Seguimos caminhando e ainda pensativa recebi gratuitamente gentilezas de mais de uma pessoa, que ofereciam ajuda para encontrar a rua que procurava ou simplesmente se colocavam à disposição. Foi quando me lembrei que também não encontrei isso no lado norte, talvez pelo receio das pessoas de estabelecer um contato com estrangeiros. Conclusão? Todo e qualquer país terá seus pontos positivos e negativos, isso é inegável. Não existe um lugar completamente perfeito e vice-versa. Cabe a nós conseguirmos priorizar o que realmente nos importa como seres humanos, ainda que às vezes a gente pareça passar longe dessa condição.

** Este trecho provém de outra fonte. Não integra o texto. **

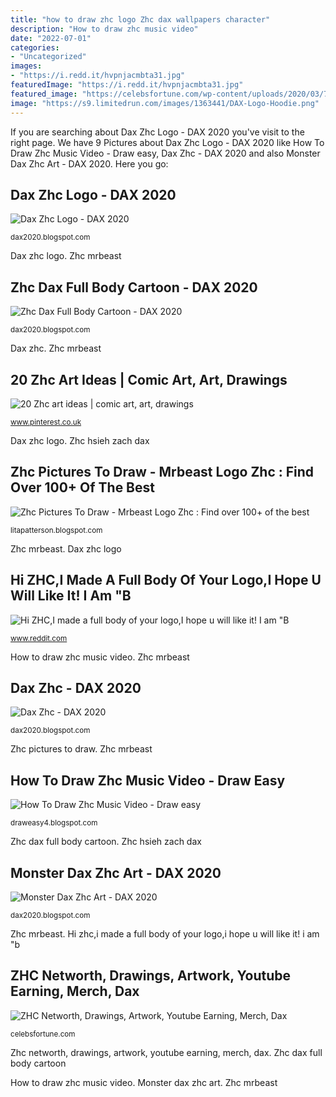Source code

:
```yaml
---
title: "how to draw zhc logo Zhc dax wallpapers character"
description: "How to draw zhc music video"
date: "2022-07-01"
categories:
- "Uncategorized"
images:
- "https://i.redd.it/hvpnjacmbta31.jpg"
featuredImage: "https://i.redd.it/hvpnjacmbta31.jpg"
featured_image: "https://celebsfortune.com/wp-content/uploads/2020/03/74673903_186999179107329_4812880141801784857_n-1.jpg"
image: "https://s9.limitedrun.com/images/1363441/DAX-Logo-Hoodie.png"
---
```


If you are searching about Dax Zhc Logo - DAX 2020 you've visit to the right page. We have 9 Pictures about Dax Zhc Logo - DAX 2020 like How To Draw Zhc Music Video - Draw easy, Dax Zhc - DAX 2020 and also Monster Dax Zhc Art - DAX 2020. Here you go:

## Dax Zhc Logo - DAX 2020

![Dax Zhc Logo - DAX 2020](https://s9.limitedrun.com/images/1363441/DAX-Logo-Hoodie.png "Zhc pictures to draw")

<small>dax2020.blogspot.com</small>

Dax zhc logo. Zhc mrbeast

## Zhc Dax Full Body Cartoon - DAX 2020

![Zhc Dax Full Body Cartoon - DAX 2020](https://i.ytimg.com/vi/KWDB6_hfcow/maxresdefault.jpg "Zhc dax full body cartoon")

<small>dax2020.blogspot.com</small>

Dax zhc. Zhc mrbeast

## 20 Zhc Art Ideas | Comic Art, Art, Drawings

![20 Zhc art ideas | comic art, art, drawings](https://i.pinimg.com/236x/b9/3b/c3/b93bc3d380a1398e28a53f9af9af7bde.jpg "Zhc networth, drawings, artwork, youtube earning, merch, dax")

<small>www.pinterest.co.uk</small>

Dax zhc logo. Zhc hsieh zach dax

## Zhc Pictures To Draw - Mrbeast Logo Zhc : Find Over 100+ Of The Best

![Zhc Pictures To Draw - Mrbeast Logo Zhc : Find over 100+ of the best](https://i.ytimg.com/vi/L8JWWq1yUnw/maxresdefault.jpg "Dax zhc")

<small>litapatterson.blogspot.com</small>

Zhc mrbeast. Dax zhc logo

## Hi ZHC,I Made A Full Body Of Your Logo,I Hope U Will Like It! I Am &quot;B

![Hi ZHC,I made a full body of your logo,I hope u will like it! I am &quot;B](https://i.redd.it/ry8ipn8po4n41.jpg "Zhc dax full body cartoon")

<small>www.reddit.com</small>

How to draw zhc music video. Zhc mrbeast

## Dax Zhc - DAX 2020

![Dax Zhc - DAX 2020](https://i.redd.it/5bq4rcm8mdb31.jpg "Dax zhc")

<small>dax2020.blogspot.com</small>

Zhc pictures to draw. Zhc mrbeast

## How To Draw Zhc Music Video - Draw Easy

![How To Draw Zhc Music Video - Draw easy](https://i.ytimg.com/vi/wJFqBKtaJ2Q/maxresdefault.jpg "Monster dax zhc art")

<small>draweasy4.blogspot.com</small>

Zhc dax full body cartoon. Zhc hsieh zach dax

## Monster Dax Zhc Art - DAX 2020

![Monster Dax Zhc Art - DAX 2020](https://i.redd.it/hvpnjacmbta31.jpg "Hi zhc,i made a full body of your logo,i hope u will like it! i am &quot;b")

<small>dax2020.blogspot.com</small>

Zhc mrbeast. Hi zhc,i made a full body of your logo,i hope u will like it! i am &quot;b

## ZHC Networth, Drawings, Artwork, Youtube Earning, Merch, Dax

![ZHC Networth, Drawings, Artwork, Youtube Earning, Merch, Dax](https://celebsfortune.com/wp-content/uploads/2020/03/74673903_186999179107329_4812880141801784857_n-1.jpg "Zhc dax full body cartoon")

<small>celebsfortune.com</small>

Zhc networth, drawings, artwork, youtube earning, merch, dax. Zhc dax full body cartoon

How to draw zhc music video. Monster dax zhc art. Zhc mrbeast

Os dias seguiram sendo muito agradáveis e acolhedores, o que também nos permitiu concentrar nossas energias em preparar a cabeça e o coração para encerrar essa jornada.
Seul é encantadora e nos dá a impressão de que tudo funciona, mesmo sabendo que nunca é bem assim…

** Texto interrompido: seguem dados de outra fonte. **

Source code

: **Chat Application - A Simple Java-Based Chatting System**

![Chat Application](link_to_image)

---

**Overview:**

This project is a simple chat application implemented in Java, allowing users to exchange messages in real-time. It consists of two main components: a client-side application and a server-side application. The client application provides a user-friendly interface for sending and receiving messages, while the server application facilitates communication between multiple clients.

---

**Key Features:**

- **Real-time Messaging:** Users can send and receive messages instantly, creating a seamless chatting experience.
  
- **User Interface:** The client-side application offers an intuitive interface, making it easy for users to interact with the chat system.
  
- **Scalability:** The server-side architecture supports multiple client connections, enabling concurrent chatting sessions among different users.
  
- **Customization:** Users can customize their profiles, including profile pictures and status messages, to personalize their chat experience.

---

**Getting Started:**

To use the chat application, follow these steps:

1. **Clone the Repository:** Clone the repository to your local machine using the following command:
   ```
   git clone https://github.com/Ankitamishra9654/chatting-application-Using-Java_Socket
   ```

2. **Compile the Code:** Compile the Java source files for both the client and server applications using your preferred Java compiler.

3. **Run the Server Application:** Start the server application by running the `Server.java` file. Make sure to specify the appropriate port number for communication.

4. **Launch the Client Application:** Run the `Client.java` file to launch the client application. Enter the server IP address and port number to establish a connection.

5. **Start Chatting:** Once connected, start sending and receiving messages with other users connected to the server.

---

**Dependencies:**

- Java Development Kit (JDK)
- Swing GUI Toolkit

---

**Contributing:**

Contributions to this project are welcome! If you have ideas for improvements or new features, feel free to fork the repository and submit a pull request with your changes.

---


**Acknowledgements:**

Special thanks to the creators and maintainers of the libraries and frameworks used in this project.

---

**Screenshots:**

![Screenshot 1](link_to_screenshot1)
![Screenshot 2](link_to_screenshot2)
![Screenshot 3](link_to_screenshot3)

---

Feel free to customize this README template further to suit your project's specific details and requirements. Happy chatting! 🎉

Decidimos então visitar o lado sul da DMZ (“Delimitarized Zone” – Zona Desmilitarizada), que é o espaço da fronteira com a Coréia do Norte, que já conhecíamos. Há quem a considere a área mais perigosa do mundo e toda visita é organizada em torno disso.

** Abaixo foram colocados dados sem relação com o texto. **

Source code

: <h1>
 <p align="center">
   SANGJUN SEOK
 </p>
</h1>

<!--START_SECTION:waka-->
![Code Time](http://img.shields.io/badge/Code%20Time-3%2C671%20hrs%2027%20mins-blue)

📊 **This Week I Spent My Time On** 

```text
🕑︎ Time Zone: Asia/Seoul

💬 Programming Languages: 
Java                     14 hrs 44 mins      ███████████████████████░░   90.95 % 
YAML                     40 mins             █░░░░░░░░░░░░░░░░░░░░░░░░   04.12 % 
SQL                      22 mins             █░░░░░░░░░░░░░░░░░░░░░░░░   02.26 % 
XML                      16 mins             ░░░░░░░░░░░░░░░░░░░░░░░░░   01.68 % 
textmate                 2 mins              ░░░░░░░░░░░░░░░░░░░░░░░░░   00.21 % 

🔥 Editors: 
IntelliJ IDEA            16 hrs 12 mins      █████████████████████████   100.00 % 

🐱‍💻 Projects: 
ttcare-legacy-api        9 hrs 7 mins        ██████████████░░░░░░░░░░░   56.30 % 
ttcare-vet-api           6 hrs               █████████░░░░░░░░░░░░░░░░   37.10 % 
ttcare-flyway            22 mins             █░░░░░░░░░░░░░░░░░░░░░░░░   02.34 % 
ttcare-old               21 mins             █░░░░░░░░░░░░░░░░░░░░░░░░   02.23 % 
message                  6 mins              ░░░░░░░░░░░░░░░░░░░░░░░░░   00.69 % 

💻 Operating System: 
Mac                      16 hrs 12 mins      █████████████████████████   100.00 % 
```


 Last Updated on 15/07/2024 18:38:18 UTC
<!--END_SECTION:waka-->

No caminho paramos na ponte da liberdade, que fica a poucos quilômetros da DMZ. É uma ponte que une os dois lados e também nos deixa a sensação de que a reunificação parece ser bastante esperada pelos sul coreanos. Fitinhas coloridas e mensagens de paz enfeitavam o mesmo muro equipado com arame farpado. Por óbvio, havia um mini shopping, com lojinhas de souvenir, gelatos, fast food e pasmem: um parque de diversões infantil. Tinha até roda gigante… um tanto inusitado para um lugar cujo risco de um ataque nuclear é supostamente iminente.
Chegando à DMZ, o processo foi muito mais burocrático e assustador do que no outro lado. Nossos documentos foram checados mais de uma vez até sermos transferidos para um micro ônibus da ONU, acompanhado por militares americanos.
Inclusive, esse é um ponto bem curioso. Pelo que notei, a DMZ do sul é controlada pelos Estados Unidos e ainda que isso não fosse uma novidade pra mim, foi interessante perceber que parece, de fato, existir uma certa hegemonia dos EUA sobre a Coréia do Sul.
Uma prova engraçada disso, é que assim que chegamos ao prédio que marca a divisão do território, existia uma lojinha escrito “Military Discount” (Desconto Militar) onde eram vendidos souvenires dos dois países – Coréia do Sul e do Norte, mas também uniformes militares, bonés e faixas. Como sempre, a lojinha estava cheia de gente, ainda que supostamente estivéssemos em um dos lugares mais perigosos do mundo. Todos alucinados com as promoções do dia hehe mesmo se elas fizessem apologia à guerra.
Antes de caminhar até a fronteira, tivemos inclusive que assinar um termo de responsabilidade, no qual reconhecíamos ser inteiramente responsáveis por nossa vida em caso de um ataque inesperado ou algo do tipo. Confesso que sou meio desconfiada, mas nem deu pra ficar tensa… parecia mesmo uma armação combinada até com o próprio inimigo.
Enfim, entramos, conhecemos, tiramos foto com os militares imóveis, que mais pareciam bonecos de cera, e voltamos pro ônibus da ONU. Tudo muito “perigoso”, mas muito tranquilo também.
Talvez porque a sensação do “lado de cá” é a de que esse climão todo não passa de uma briguinha de irmãos, sabe? Daquelas que a gente sofre, xinga, chora e se afasta, mas queria mesmo era voltar a ficar junto, dividir o balde de pipoca e zuar a mamãe. Eu espero, sinceramente, que isso aconteça muito em breve.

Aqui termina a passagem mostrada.